The data
○ ○ ○ ○
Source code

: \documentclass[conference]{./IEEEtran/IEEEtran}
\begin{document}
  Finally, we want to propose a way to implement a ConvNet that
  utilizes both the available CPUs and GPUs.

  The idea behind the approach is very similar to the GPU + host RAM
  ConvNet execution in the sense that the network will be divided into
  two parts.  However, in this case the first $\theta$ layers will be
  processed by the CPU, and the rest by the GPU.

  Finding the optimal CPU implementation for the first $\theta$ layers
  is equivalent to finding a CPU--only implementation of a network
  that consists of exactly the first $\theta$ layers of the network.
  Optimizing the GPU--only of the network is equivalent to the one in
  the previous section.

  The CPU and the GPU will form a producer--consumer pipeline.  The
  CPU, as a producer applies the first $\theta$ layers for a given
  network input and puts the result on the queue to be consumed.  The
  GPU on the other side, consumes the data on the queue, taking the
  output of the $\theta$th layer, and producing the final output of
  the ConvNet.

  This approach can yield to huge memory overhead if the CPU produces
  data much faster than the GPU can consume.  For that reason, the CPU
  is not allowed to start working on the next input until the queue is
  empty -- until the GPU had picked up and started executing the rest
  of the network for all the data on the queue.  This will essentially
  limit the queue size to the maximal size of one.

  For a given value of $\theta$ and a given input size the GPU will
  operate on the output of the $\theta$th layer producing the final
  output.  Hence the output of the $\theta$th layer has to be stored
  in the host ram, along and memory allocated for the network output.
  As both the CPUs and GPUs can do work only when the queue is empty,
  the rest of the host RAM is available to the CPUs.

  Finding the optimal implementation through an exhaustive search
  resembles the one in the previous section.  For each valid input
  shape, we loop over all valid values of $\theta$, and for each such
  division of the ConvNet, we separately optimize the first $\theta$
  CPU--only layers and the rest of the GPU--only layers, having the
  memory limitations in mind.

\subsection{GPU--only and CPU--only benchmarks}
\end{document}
○ ○ ○ ○
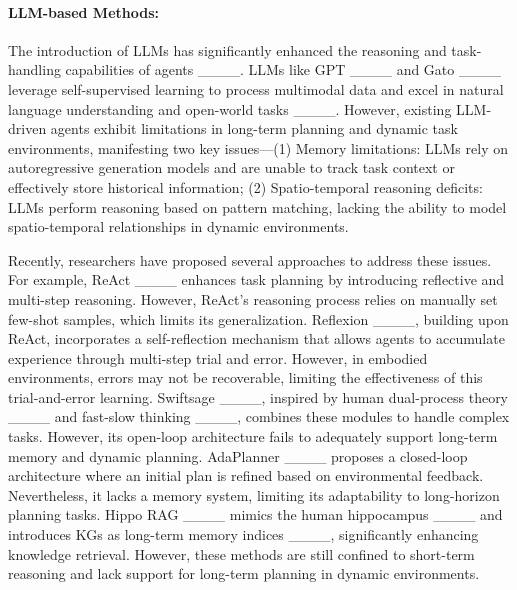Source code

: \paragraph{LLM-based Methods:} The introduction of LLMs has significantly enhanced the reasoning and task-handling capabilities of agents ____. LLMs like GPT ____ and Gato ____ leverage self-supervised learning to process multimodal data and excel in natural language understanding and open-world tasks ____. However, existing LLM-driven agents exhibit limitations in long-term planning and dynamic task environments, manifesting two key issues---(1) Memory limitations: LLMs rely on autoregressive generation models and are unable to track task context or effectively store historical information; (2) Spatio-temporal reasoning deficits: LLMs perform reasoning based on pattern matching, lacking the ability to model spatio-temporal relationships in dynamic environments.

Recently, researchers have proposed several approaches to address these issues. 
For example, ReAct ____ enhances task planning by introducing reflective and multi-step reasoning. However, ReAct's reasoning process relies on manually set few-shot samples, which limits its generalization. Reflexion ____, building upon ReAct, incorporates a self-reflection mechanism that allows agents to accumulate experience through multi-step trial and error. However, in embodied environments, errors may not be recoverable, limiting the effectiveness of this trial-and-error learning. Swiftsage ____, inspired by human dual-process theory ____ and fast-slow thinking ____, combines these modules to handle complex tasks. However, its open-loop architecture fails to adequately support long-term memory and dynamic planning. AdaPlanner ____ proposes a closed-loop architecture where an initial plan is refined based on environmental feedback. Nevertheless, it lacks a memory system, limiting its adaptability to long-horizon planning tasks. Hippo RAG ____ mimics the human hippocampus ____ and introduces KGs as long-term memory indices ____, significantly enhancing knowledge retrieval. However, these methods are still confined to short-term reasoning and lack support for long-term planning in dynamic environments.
○ ○ ○ ○
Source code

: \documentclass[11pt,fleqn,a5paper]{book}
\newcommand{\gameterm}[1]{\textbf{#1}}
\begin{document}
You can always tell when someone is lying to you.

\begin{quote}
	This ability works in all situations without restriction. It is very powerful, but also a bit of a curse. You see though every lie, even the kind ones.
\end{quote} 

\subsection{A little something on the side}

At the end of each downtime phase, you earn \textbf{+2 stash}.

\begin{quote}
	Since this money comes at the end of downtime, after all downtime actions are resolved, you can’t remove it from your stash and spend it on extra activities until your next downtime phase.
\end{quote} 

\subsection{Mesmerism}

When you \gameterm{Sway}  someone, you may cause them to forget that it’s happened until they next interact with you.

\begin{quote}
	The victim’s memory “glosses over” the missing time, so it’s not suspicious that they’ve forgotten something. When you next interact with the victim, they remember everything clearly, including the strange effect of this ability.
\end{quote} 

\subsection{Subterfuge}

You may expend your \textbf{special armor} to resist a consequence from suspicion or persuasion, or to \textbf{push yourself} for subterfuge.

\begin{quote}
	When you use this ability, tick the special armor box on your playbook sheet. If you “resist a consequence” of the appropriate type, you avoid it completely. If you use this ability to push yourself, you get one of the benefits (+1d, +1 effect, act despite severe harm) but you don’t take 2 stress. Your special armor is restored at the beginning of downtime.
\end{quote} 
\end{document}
○ ○ ○ ○
Aim of the exercise
Counting only lines that contain "documentclass", say how many there are in the material above, and add nothing.

Answer to the problem
2